Anyway, none of those qualities I just mentioned has anything to do with my reminiscence. It’s a thread I saw on a basketball forum that sort of conjures up all the pieces: “The Most Fascinating Battle for 3rd Point Guard in the NBA: Jeremy Lin and Aaron Miles.” The 3rd pg? It’s almost as rarely used as the 3rd string QB on the football pitch. Yet still, to Jeremy and Aaron, it’s about making it to the league, and that’s HUGE.
It reminds me of my high school days in Brentwood when I had to compete with Hayes (never knew his last name) head to head to for the back-up forward. In the eyes of Coach Johnson, I was never a wing, let alone a guard. I had the length but also had one of the thinnest frame. Hayes had the body, the attitude, but maybe slightly less experienced and agile. I can still remember clearly how we always ended up posting up each other down-low, trying to score that basketball to make our fate. I was a faster sprinter down the line, but I didn’t really have that “make a splash” attitude to gather attention on my plays. In the end if we look back, we were both solid role players; we just weren’t the highlight materials. The only highlight we could garner was probably the sweats and the bruises on our chests and arms.

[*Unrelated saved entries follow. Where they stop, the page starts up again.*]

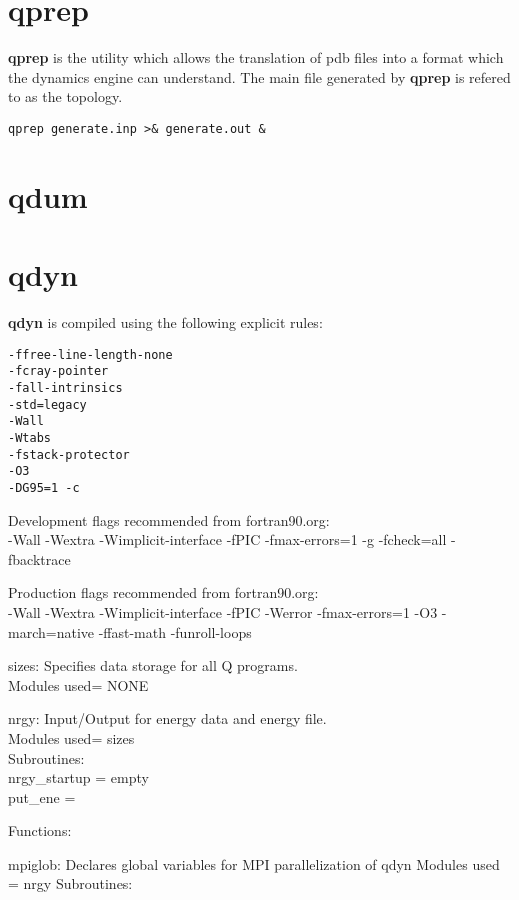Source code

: \documentclass[10pt, oneside, pdftex]{article}
\begin{document}
\section{qprep}
\label{qprep}
\textbf{qprep} is the utility which allows the translation of pdb files into
a format which the dynamics engine can understand. The main file generated
by \textbf{qprep} is refered to as the topology.

\lstset{language=sh, frame=single}
\begin{Verbatim}
qprep generate.inp >& generate.out &
\end{Verbatim}


\section{qdum}
\label{qdum}


\section{qdyn}
\label{qdyn}
\textbf{qdyn} is compiled using the following explicit rules:
\begin{Verbatim}
-ffree-line-length-none
-fcray-pointer
-fall-intrinsics
-std=legacy
-Wall
-Wtabs
-fstack-protector
-O3
-DG95=1 -c
\end{Verbatim}

Development flags recommended from fortran90.org:\\
-Wall -Wextra -Wimplicit-interface -fPIC -fmax-errors=1 -g -fcheck=all -fbacktrace

Production flags recommended from fortran90.org:\\
-Wall -Wextra -Wimplicit-interface -fPIC -Werror -fmax-errors=1 -O3 -march=native -ffast-math -funroll-loops

sizes: Specifies data storage for all Q programs.\\
Modules used= NONE

nrgy: Input/Output for energy data and energy file.\\
Modules used= sizes\\
Subroutines:\\
  nrgy\_startup = empty\\
  put\_ene =

Functions:

mpiglob: Declares global variables for MPI parallelization of qdyn
Modules used = nrgy
Subroutines:
\end{document}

Back to Jeremy and Aaron. Both of them are probably too short for SG; Jeremy is 6-2, Aaron is 6-1. Yet both of them are playing with an intensity that expand the possibility to a combo guard off the bench. Jeremy is a bit more turnover prone, but his basketball IQ has led him to quite a few rebounds and trips to the foul line. Aaron on the other hand, is more aggressive with the ball, driving and shooting, the more attacking type. They are both getting limited playing time; however, I do see the preference of Kevin Smart on Miles. Lin is really struggling with the PT, and that in a way is turning into a negative loop on him, where he really struggled on short outings (<5 min). I totally understand.
A very positive note, and the one that I’d put my money on, is Lin’s attitude to learn. He is constantly referred to as the hardest working player on the team. He has always been the first to arrive and the last one to leave the court, plus extra time spent in the video room. That’s gonna make a lot of positives, in a long run, to his game. Like one of the comments left on Jeremy Lin #7, that he’ll either be a very smart player, or if he never gets to leave the bench as he deserves, he’ll become an excellent coach. The NBA stats several years ago has added a new category that we didn’t have back when I was following the games religiously: the +/- score differential. Being a chemistry type of low-profile player Lin and myself are, that stat could mean a lot and really reflect what our rare qualities are.
In my story, I ended up really becoming the chemistry player that sort of catalyzed the team with the box-outs, the yelling, that extra pass, the hard-D, and the occasional mid-jumpers. My stats were extremely low profile at 2pt 2 rb, and maybe 1 dime and .5 bk. The message is that I had adopted the situation and strove on my role, although I knew (and like Kevin has always told me) I could had flourished a notch more being on the wing. Even if Lin isn’t Smart’s type of player, I’m pretty sure he’ll find his role and strive on it. Lin is definitely just one of the millions that suffers from coach preference in the world of basketball and certainly won’t be the last. The future for this hardworking man is still steadfast and bright. The pity really is on Smart, for his lack of belief/understanding on how fast and well a player like Lin can/will progress with each and every given opportunity. Smart is just not being Smart, but Lin will eventually be Lin.